What I don't understand is why they are still not solving the problem considering that we have been reporting it for several months already on the official Fedora channels. TLE also reported it to AMD, what more should we do? I do not know...

pocock

  • Sr. Member
  • ****
  • Posts: 280
  • Karma: +31/-0
    • View Profile
Re: [amdgpu] [Fiji] Fedora 32 Linux kernel 5.7.x crashes
« Reply #17 on: September 23, 2020, 12:12:18 pm »
Developers are always busy.  We have lists of bugs and feature requests from many places.  We don't usually work through them in chronological order: they are prioritized in different ways, based on the urgency of an issue, the effort required to fix an issue, etc.

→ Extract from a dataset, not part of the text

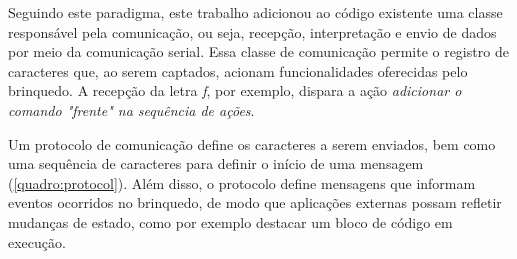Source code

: Seguindo este paradigma, este trabalho adicionou ao código existente uma classe responsável pela comunicação, ou seja, recepção, interpretação e envio de dados por meio da comunicação serial. Essa classe de comunicação permite o registro de caracteres que, ao serem captados, acionam funcionalidades oferecidas pelo brinquedo. A recepção da letra \textit{f}, por exemplo, dispara a ação \textit{adicionar o comando "frente" na sequência de ações}.

Um protocolo de comunicação define os caracteres a serem enviados, bem como uma sequência de caracteres para definir o início de uma mensagem (\autoref{quadro:protocol}). Além disso, o protocolo define mensagens que informam eventos ocorridos no brinquedo, de modo que aplicações externas possam refletir mudanças de estado, como por exemplo destacar um bloco de código em execução.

That said, developers like quick wins and low hanging fruit.  If people do some testing and prove which permutations of kernel settings, firmware and hardware are troublesome and which permutations are good and also provide log data, the developer behind the code might recognize what the problem is and make a quick fix for it.

If the developer has to obtain hardware and do the tests himself, he might lose a day on it, in fact, he might never get around to it.

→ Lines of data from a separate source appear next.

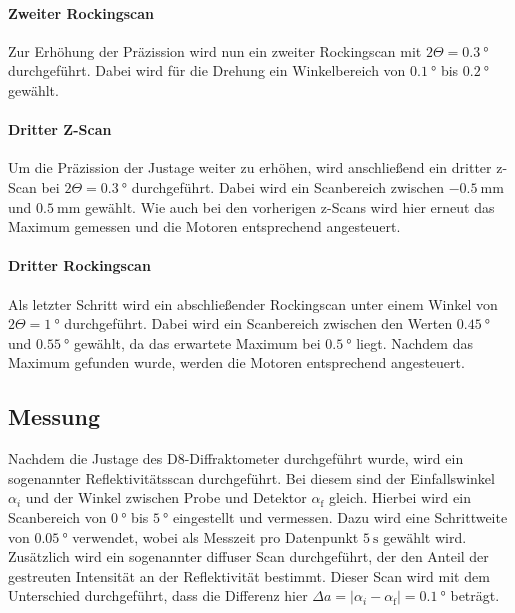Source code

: \paragraph{Zweiter Rockingscan}
Zur Erhöhung der Präzission wird nun ein zweiter Rockingscan mit $2\Theta = \SI{0.3}{\degree}$ durchgeführt. Dabei wird für die Drehung ein Winkelbereich
von $\SI{0.1}{\degree}$ bis $\SI{0.2}{\degree}$ gewählt.


\paragraph{Dritter Z-Scan}
Um die Präzission der Justage weiter zu erhöhen, wird anschließend ein dritter z-Scan bei $2\Theta = \SI{0.3}{\degree}$ durchgeführt. Dabei wird ein Scanbereich zwischen $\SI{-0.5}{\milli\meter}$ und $ \SI{0.5}{\milli\meter}$ gewählt. Wie auch bei den vorherigen z-Scans wird hier erneut das Maximum gemessen und die Motoren entsprechend angesteuert.

\paragraph{Dritter Rockingscan}
Als letzter Schritt wird ein abschließender Rockingscan unter einem Winkel von $2\Theta = \SI{1}{\degree}$ durchgeführt. 
Dabei wird ein Scanbereich zwischen den Werten $\SI{0.45}{\degree}$ und $\SI{0.55}{\degree}$ gewählt, da das erwartete Maximum bei $\SI{0.5}{\degree}$ liegt.
Nachdem das Maximum gefunden wurde, werden die Motoren entsprechend angesteuert. 



\subsection{Messung}
\label{subsec:messung}
Nachdem die Justage des D8-Diffraktometer durchgeführt wurde, wird ein sogenannter Reflektivitätsscan durchgeführt. Bei diesem sind der Einfallswinkel $\alpha_i$ und der Winkel zwischen Probe und Detektor $\alpha_{\text{f}}$ gleich. Hierbei wird ein Scanbereich von $\SI{0}{\degree}$ bis
$\SI{5}{\degree}$ eingestellt und vermessen. Dazu wird eine Schrittweite von $\SI{0.05}{\degree}$ verwendet, wobei als Messzeit pro Datenpunkt $\SI{5}{\second}$ gewählt wird. \\
Zusätzlich wird ein sogenannter diffuser Scan durchgeführt, der den Anteil der gestreuten Intensität an der Reflektivität bestimmt. Dieser Scan wird mit dem Unterschied durchgeführt, dass die Differenz hier $\Delta a = | \alpha_i - \alpha_{\text{f}} | =  \SI{0,1}{\degree} $ beträgt.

To give a personal example, I often spend a few weeks working on a feature or major change to some code and then before making the official release, I look over the bug list for anything that is easy and I fix those things and include them in the release.  If a bug report doesn't have enough detail, I have to defer it to the next release cycle because I can't delay a release for something that I can't reproduce.

I personally have no plan to buy the RX 5700 right now, I was going to skip that generation and go directly onto Big Navi.  If somebody else wants to test with one of my kernels using 4k page size, I'm happy to provide some guidance.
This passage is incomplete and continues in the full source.